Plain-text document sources
◆ ◆ ◆

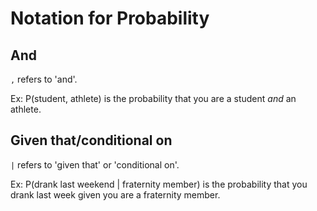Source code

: 
# Notation for Probability

## And
`,` refers to 'and'. 

Ex: P(student, athlete) is the probability that you are a student *and* an athlete.

## Given that/conditional on
`|` refers to 'given that' or 'conditional on'.

Ex: P(drank last weekend | fraternity member) is the probability that you drank last week given you are a fraternity member.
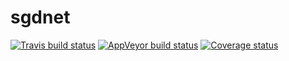 
<!-- README.md is generated from README.Rmd. Please edit that file -->

# sgdnet

[![Travis build
status](https://travis-ci.org/jolars/sgdnet.svg?branch=master)](https://travis-ci.org/jolars/sgdnet)
[![AppVeyor build
status](https://ci.appveyor.com/api/projects/status/github/jolars/sgdnet?branch=master&svg=true)](https://ci.appveyor.com/project/jolars/sgdnet)
[![Coverage
status](https://codecov.io/gh/jolars/sgdnet/branch/master/graph/badge.svg)](https://codecov.io/github/jolars/sgdnet?branch=master)
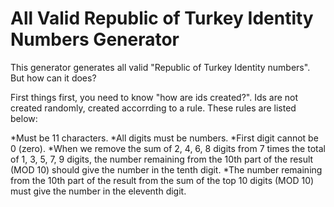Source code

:# All Valid Republic of Turkey Identity Numbers Generator
This generator generates all valid "Republic of Turkey Identity numbers". But how can it does?

First things first, you need to know "how are ids created?". Ids are not created randomly, created accorrding to a rule. These rules are listed below:

*Must be 11 characters.
*All digits must be numbers.
*First digit cannot be 0 (zero).
*When we remove the sum of 2, 4, 6, 8 digits from 7 times the total of 1, 3, 5, 7, 9 digits, the number remaining from the 10th part of the result (MOD 10) should give the number in the tenth digit.
*The number remaining from the 10th part of the result from the sum of the top 10 digits (MOD 10) must give the number in the eleventh digit.
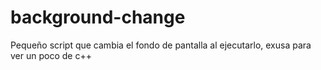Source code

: # background-change
Pequeño script que cambia el fondo de pantalla al ejecutarlo, exusa para ver un poco de c++
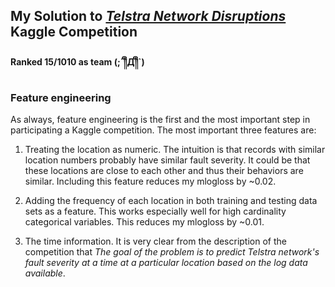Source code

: ## My Solution to [*Telstra Network Disruptions*](https://www.kaggle.com/c/telstra-recruiting-network) Kaggle Competition
#### Ranked 15/1010 as team (;´༎ຶД༎ຶ`)

### Feature engineering
As always, feature engineering is the first and the most important step in participating a Kaggle competition. The most important three features are:

1. Treating the location as numeric. The intuition is that records with similar location numbers probably have similar fault severity. It could be that these locations are close to each other and thus their behaviors are similar. Including this feature reduces my mlogloss by ~0.02.
2. Adding the frequency of each location in both training and testing data sets as a feature. This works especially well for high cardinality categorical variables. This reduces my mlogloss by ~0.01.

3. The time information. It is very clear from the description of the competition that *The goal of the problem is to predict Telstra network's fault severity at a time at a particular location based on the log data available*.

◆ ◆ ◆

● WORK ITEM:
Identify all lines in the records above with the word "Identity".

● RESPONSE TO THE EXERCISE:
:# All Valid Republic of Turkey Identity Numbers Generator
This generator generates all valid "Republic of Turkey Identity numbers". But how can it does?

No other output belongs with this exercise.